**Required work:**
Copy out each line below that has the word "Kapsule" in it.

**Excerpted records:**
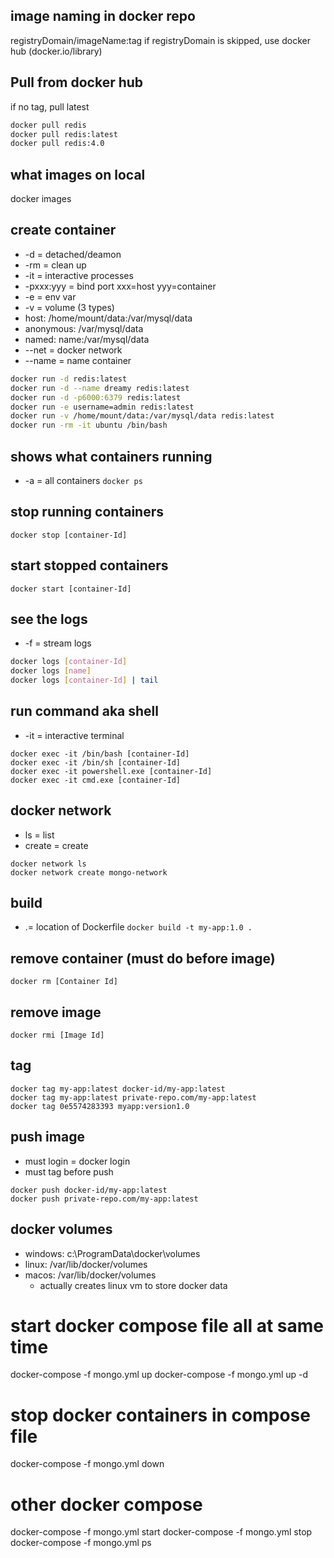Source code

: ## image naming in docker repo
registryDomain/imageName:tag
if registryDomain is skipped, use docker hub (docker.io/library)


## Pull from docker hub
if no tag, pull latest
```sh
docker pull redis 
docker pull redis:latest 
docker pull redis:4.0 
```

## what images on local
docker images

## create container
- -d = detached/deamon
- -rm = clean up
- -it = interactive processes
- -pxxx:yyy = bind port xxx=host yyy=container
- -e = env var
- -v = volume (3 types)
-   host: /home/mount/data:/var/mysql/data
-   anonymous: /var/mysql/data
-   named: name:/var/mysql/data
- --net = docker network
- --name = name container
```sh
docker run -d redis:latest
docker run -d --name dreamy redis:latest
docker run -d -p6000:6379 redis:latest
docker run -e username=admin redis:latest
docker run -v /home/mount/data:/var/mysql/data redis:latest
docker run -rm -it ubuntu /bin/bash
```

## shows what containers running
- -a = all containers
`docker ps`

## stop running containers
`docker stop [container-Id]`

## start stopped containers
`docker start [container-Id]`

## see the logs
- -f = stream logs
```sh
docker logs [container-Id]
docker logs [name]
docker logs [container-Id] | tail
```

## run command aka shell
- -it = interactive terminal
```
docker exec -it /bin/bash [container-Id] 
docker exec -it /bin/sh [container-Id] 
docker exec -it powershell.exe [container-Id] 
docker exec -it cmd.exe [container-Id] 
```

## docker network
- ls = list
- create = create
```
docker network ls
docker network create mongo-network
```

## build
- .= location of Dockerfile
`docker build -t my-app:1.0 .`

## remove container (must do before image)
`docker rm [Container Id]`

## remove image
`docker rmi [Image Id]`

## tag
```
docker tag my-app:latest docker-id/my-app:latest
docker tag my-app:latest private-repo.com/my-app:latest
docker tag 0e5574283393 myapp:version1.0
```

## push image
- must login = docker login
- must tag before push
```
docker push docker-id/my-app:latest
docker push private-repo.com/my-app:latest
```

## docker volumes
- windows: c:\ProgramData\docker\volumes
- linux: /var/lib/docker/volumes
- macos: /var/lib/docker/volumes
  - actually creates linux vm to store docker data

# start docker compose file all at same time
docker-compose -f mongo.yml up
docker-compose -f mongo.yml up -d

# stop docker containers in compose file
docker-compose -f mongo.yml down

# other docker compose
docker-compose -f mongo.yml start
docker-compose -f mongo.yml stop
docker-compose -f mongo.yml ps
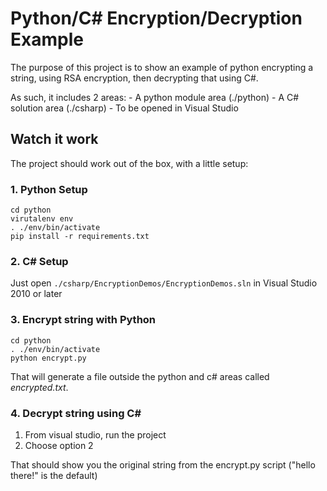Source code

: Python/C# Encryption/Decryption Example
=======================================

The purpose of this project is to show an example of python encrypting a string, using RSA encryption, then decrypting that using C#.

As such, it includes 2 areas:
	- A python module area (./python)
	- A C# solution area (./csharp) - To be opened in Visual Studio

## Watch it work
The project should work out of the box, with a little setup:

### 1. Python Setup
```
cd python
virutalenv env
. ./env/bin/activate
pip install -r requirements.txt
```

### 2. C# Setup
Just open `./csharp/EncryptionDemos/EncryptionDemos.sln` in Visual Studio 2010 or later

### 3. Encrypt string with Python
```
cd python
. ./env/bin/activate
python encrypt.py
```
That will generate a file outside the python and c# areas called *encrypted.txt*.

### 4. Decrypt string using C#
1. From visual studio, run the project
2. Choose option 2

That should show you the original string from the encrypt.py script ("hello there!" is the default)
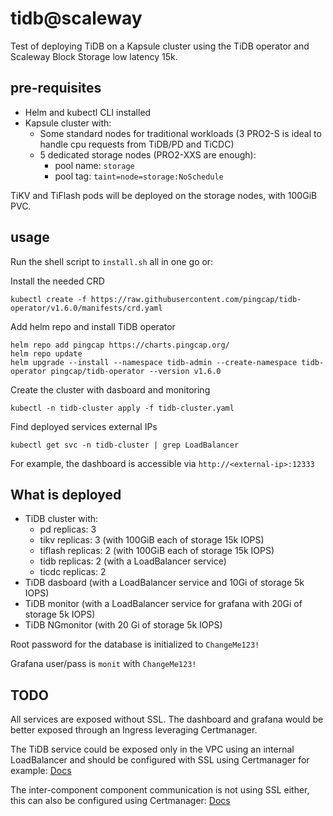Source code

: tidb@scaleway
=============

Test of deploying TiDB on a Kapsule cluster using the TiDB operator and Scaleway Block Storage low latency 15k.

pre-requisites
--------------

- Helm and kubectl CLI installed
- Kapsule cluster with:
  - Some standard nodes for traditional workloads (3 PRO2-S is ideal to handle cpu requests from TiDB/PD and TiCDC)
  - 5 dedicated storage nodes (PRO2-XXS are enough):
    - pool name: `storage`
    - pool tag: `taint=node=storage:NoSchedule`

TiKV and TiFlash pods will be deployed on the storage nodes, with 100GiB PVC.

usage
-----

Run the shell script to `install.sh` all in one go or:

Install the needed CRD
```
kubectl create -f https://raw.githubusercontent.com/pingcap/tidb-operator/v1.6.0/manifests/crd.yaml
```

Add helm repo and install TiDB operator
```
helm repo add pingcap https://charts.pingcap.org/
helm repo update
helm upgrade --install --namespace tidb-admin --create-namespace tidb-operator pingcap/tidb-operator --version v1.6.0
```

Create the cluster with dasboard and monitoring
```
kubectl -n tidb-cluster apply -f tidb-cluster.yaml
```

Find deployed services external IPs

```
kubectl get svc -n tidb-cluster | grep LoadBalancer
```

For example, the dashboard is accessible via `http://<external-ip>:12333`

What is deployed
----------------

- TiDB cluster with:
  - pd replicas: 3
  - tikv replicas: 3 (with 100GiB each of storage 15k IOPS)
  - tiflash replicas: 2 (with 100GiB each of storage 15k IOPS)
  - tidb replicas: 2 (with a LoadBalancer service)
  - ticdc replicas: 2
- TiDB dasboard (with a LoadBalancer service and 10Gi of storage 5k IOPS)
- TiDB monitor (with a LoadBalancer service for grafana with 20Gi of storage 5k IOPS)
- TiDB NGmonitor (with 20 Gi of storage 5k IOPS)

Root password for the database is initialized to `ChangeMe123!`

Grafana user/pass is `monit` with `ChangeMe123!`

TODO
----

All services are exposed without SSL. The dashboard and grafana would be better exposed through an Ingress leveraging Certmanager.

The TiDB service could be exposed only in the VPC using an internal LoadBalancer and should be configured with SSL using Certmanager for example: [Docs](https://docs.pingcap.com/tidb-in-kubernetes/stable/enable-tls-for-mysql-client#using-cert-manager)

The inter-component component communication is not using SSL either, this can also be configured using Certmanager: [Docs](https://docs.pingcap.com/tidb-in-kubernetes/stable/enable-tls-between-components#using-cert-manager)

**Expected output:**
Test of deploying TiDB on a Kapsule cluster using the TiDB operator and Scaleway Block Storage low latency 15k.
- Kapsule cluster with:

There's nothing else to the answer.